**EXERCISE:** Output the entries below so that they read exactly as they do now.

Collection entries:
---+---

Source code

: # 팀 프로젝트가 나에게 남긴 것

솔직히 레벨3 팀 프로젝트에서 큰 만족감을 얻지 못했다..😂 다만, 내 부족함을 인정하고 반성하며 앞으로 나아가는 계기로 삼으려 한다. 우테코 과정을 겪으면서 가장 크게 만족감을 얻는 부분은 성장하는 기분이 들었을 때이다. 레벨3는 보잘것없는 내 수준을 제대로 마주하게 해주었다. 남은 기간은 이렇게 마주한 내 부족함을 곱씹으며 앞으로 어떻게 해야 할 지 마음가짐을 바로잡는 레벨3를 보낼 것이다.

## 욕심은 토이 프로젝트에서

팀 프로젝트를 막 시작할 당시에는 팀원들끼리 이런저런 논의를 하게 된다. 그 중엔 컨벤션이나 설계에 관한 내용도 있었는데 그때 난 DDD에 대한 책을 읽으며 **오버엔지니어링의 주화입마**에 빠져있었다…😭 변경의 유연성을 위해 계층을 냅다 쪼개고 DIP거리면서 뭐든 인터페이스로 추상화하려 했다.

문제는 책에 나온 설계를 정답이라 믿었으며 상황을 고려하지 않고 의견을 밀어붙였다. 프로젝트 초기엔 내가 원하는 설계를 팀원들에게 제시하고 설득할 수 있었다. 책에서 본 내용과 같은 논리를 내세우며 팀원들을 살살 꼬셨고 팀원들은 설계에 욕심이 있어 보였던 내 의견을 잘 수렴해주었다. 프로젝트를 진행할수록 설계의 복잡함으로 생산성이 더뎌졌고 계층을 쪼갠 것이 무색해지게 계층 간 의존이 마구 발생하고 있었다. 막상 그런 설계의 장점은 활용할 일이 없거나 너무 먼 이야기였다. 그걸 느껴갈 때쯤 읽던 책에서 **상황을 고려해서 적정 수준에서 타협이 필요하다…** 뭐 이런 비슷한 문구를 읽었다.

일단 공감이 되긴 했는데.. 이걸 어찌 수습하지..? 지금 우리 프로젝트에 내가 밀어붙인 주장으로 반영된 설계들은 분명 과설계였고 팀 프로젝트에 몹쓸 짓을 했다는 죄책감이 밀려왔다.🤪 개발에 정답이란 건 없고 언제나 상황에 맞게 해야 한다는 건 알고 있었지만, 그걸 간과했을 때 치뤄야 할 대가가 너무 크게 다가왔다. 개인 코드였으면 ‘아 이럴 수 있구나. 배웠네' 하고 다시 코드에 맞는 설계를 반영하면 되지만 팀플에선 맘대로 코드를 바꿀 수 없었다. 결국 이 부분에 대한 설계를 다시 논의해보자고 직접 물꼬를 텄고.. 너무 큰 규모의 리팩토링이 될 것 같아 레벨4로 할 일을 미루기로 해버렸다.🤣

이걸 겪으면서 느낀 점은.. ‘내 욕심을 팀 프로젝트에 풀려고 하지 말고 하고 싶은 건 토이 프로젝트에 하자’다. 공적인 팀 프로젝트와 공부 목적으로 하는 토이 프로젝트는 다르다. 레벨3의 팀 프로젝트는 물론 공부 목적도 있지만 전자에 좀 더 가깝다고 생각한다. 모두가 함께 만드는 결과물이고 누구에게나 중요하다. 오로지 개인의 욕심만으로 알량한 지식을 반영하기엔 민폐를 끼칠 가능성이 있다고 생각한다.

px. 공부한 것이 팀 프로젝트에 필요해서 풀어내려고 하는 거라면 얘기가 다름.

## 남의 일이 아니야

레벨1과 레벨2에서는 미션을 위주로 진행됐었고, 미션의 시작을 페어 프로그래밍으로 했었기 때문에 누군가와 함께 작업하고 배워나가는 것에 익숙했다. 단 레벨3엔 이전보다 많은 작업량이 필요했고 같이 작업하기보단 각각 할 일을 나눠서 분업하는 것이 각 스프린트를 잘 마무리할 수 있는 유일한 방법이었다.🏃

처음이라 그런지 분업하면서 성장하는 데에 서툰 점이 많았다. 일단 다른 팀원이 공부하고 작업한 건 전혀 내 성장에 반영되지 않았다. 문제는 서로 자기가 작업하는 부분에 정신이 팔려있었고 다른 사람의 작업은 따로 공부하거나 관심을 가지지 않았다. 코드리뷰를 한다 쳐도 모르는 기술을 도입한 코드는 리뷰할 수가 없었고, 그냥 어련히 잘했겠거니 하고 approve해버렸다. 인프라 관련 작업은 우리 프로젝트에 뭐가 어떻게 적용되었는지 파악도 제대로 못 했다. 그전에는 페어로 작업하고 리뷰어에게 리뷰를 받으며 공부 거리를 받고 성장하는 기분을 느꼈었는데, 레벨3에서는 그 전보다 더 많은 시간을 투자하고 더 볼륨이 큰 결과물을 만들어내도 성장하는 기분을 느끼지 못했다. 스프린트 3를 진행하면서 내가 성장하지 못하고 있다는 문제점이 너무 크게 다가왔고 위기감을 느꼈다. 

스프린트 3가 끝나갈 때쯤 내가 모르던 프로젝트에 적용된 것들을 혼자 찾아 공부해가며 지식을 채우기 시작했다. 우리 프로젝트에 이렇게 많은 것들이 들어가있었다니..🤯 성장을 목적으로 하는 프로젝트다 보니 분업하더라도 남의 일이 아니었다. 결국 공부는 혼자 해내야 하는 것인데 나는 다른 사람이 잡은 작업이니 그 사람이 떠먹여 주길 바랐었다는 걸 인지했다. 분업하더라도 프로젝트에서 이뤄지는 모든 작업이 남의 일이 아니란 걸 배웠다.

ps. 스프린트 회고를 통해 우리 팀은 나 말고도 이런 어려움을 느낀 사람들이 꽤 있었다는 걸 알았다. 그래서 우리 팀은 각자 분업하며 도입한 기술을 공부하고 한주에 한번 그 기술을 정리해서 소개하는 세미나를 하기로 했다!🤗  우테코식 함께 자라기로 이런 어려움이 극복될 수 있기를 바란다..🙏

---+---

**REPLY:**
Source code

: # 팀 프로젝트가 나에게 남긴 것

솔직히 레벨3 팀 프로젝트에서 큰 만족감을 얻지 못했다..😂 다만, 내 부족함을 인정하고 반성하며 앞으로 나아가는 계기로 삼으려 한다. 우테코 과정을 겪으면서 가장 크게 만족감을 얻는 부분은 성장하는 기분이 들었을 때이다. 레벨3는 보잘것없는 내 수준을 제대로 마주하게 해주었다. 남은 기간은 이렇게 마주한 내 부족함을 곱씹으며 앞으로 어떻게 해야 할 지 마음가짐을 바로잡는 레벨3를 보낼 것이다.

## 욕심은 토이 프로젝트에서

팀 프로젝트를 막 시작할 당시에는 팀원들끼리 이런저런 논의를 하게 된다. 그 중엔 컨벤션이나 설계에 관한 내용도 있었는데 그때 난 DDD에 대한 책을 읽으며 **오버엔지니어링의 주화입마**에 빠져있었다…😭 변경의 유연성을 위해 계층을 냅다 쪼개고 DIP거리면서 뭐든 인터페이스로 추상화하려 했다.

문제는 책에 나온 설계를 정답이라 믿었으며 상황을 고려하지 않고 의견을 밀어붙였다. 프로젝트 초기엔 내가 원하는 설계를 팀원들에게 제시하고 설득할 수 있었다. 책에서 본 내용과 같은 논리를 내세우며 팀원들을 살살 꼬셨고 팀원들은 설계에 욕심이 있어 보였던 내 의견을 잘 수렴해주었다. 프로젝트를 진행할수록 설계의 복잡함으로 생산성이 더뎌졌고 계층을 쪼갠 것이 무색해지게 계층 간 의존이 마구 발생하고 있었다. 막상 그런 설계의 장점은 활용할 일이 없거나 너무 먼 이야기였다. 그걸 느껴갈 때쯤 읽던 책에서 **상황을 고려해서 적정 수준에서 타협이 필요하다…** 뭐 이런 비슷한 문구를 읽었다.

일단 공감이 되긴 했는데.. 이걸 어찌 수습하지..? 지금 우리 프로젝트에 내가 밀어붙인 주장으로 반영된 설계들은 분명 과설계였고 팀 프로젝트에 몹쓸 짓을 했다는 죄책감이 밀려왔다.🤪 개발에 정답이란 건 없고 언제나 상황에 맞게 해야 한다는 건 알고 있었지만, 그걸 간과했을 때 치뤄야 할 대가가 너무 크게 다가왔다. 개인 코드였으면 ‘아 이럴 수 있구나. 배웠네' 하고 다시 코드에 맞는 설계를 반영하면 되지만 팀플에선 맘대로 코드를 바꿀 수 없었다. 결국 이 부분에 대한 설계를 다시 논의해보자고 직접 물꼬를 텄고.. 너무 큰 규모의 리팩토링이 될 것 같아 레벨4로 할 일을 미루기로 해버렸다.🤣

이걸 겪으면서 느낀 점은.. ‘내 욕심을 팀 프로젝트에 풀려고 하지 말고 하고 싶은 건 토이 프로젝트에 하자’다. 공적인 팀 프로젝트와 공부 목적으로 하는 토이 프로젝트는 다르다. 레벨3의 팀 프로젝트는 물론 공부 목적도 있지만 전자에 좀 더 가깝다고 생각한다. 모두가 함께 만드는 결과물이고 누구에게나 중요하다. 오로지 개인의 욕심만으로 알량한 지식을 반영하기엔 민폐를 끼칠 가능성이 있다고 생각한다.

px. 공부한 것이 팀 프로젝트에 필요해서 풀어내려고 하는 거라면 얘기가 다름.

## 남의 일이 아니야

레벨1과 레벨2에서는 미션을 위주로 진행됐었고, 미션의 시작을 페어 프로그래밍으로 했었기 때문에 누군가와 함께 작업하고 배워나가는 것에 익숙했다. 단 레벨3엔 이전보다 많은 작업량이 필요했고 같이 작업하기보단 각각 할 일을 나눠서 분업하는 것이 각 스프린트를 잘 마무리할 수 있는 유일한 방법이었다.🏃

처음이라 그런지 분업하면서 성장하는 데에 서툰 점이 많았다. 일단 다른 팀원이 공부하고 작업한 건 전혀 내 성장에 반영되지 않았다. 문제는 서로 자기가 작업하는 부분에 정신이 팔려있었고 다른 사람의 작업은 따로 공부하거나 관심을 가지지 않았다. 코드리뷰를 한다 쳐도 모르는 기술을 도입한 코드는 리뷰할 수가 없었고, 그냥 어련히 잘했겠거니 하고 approve해버렸다. 인프라 관련 작업은 우리 프로젝트에 뭐가 어떻게 적용되었는지 파악도 제대로 못 했다. 그전에는 페어로 작업하고 리뷰어에게 리뷰를 받으며 공부 거리를 받고 성장하는 기분을 느꼈었는데, 레벨3에서는 그 전보다 더 많은 시간을 투자하고 더 볼륨이 큰 결과물을 만들어내도 성장하는 기분을 느끼지 못했다. 스프린트 3를 진행하면서 내가 성장하지 못하고 있다는 문제점이 너무 크게 다가왔고 위기감을 느꼈다. 

스프린트 3가 끝나갈 때쯤 내가 모르던 프로젝트에 적용된 것들을 혼자 찾아 공부해가며 지식을 채우기 시작했다. 우리 프로젝트에 이렇게 많은 것들이 들어가있었다니..🤯 성장을 목적으로 하는 프로젝트다 보니 분업하더라도 남의 일이 아니었다. 결국 공부는 혼자 해내야 하는 것인데 나는 다른 사람이 잡은 작업이니 그 사람이 떠먹여 주길 바랐었다는 걸 인지했다. 분업하더라도 프로젝트에서 이뤄지는 모든 작업이 남의 일이 아니란 걸 배웠다.

ps. 스프린트 회고를 통해 우리 팀은 나 말고도 이런 어려움을 느낀 사람들이 꽤 있었다는 걸 알았다. 그래서 우리 팀은 각자 분업하며 도입한 기술을 공부하고 한주에 한번 그 기술을 정리해서 소개하는 세미나를 하기로 했다!🤗  우테코식 함께 자라기로 이런 어려움이 극복될 수 있기를 바란다..🙏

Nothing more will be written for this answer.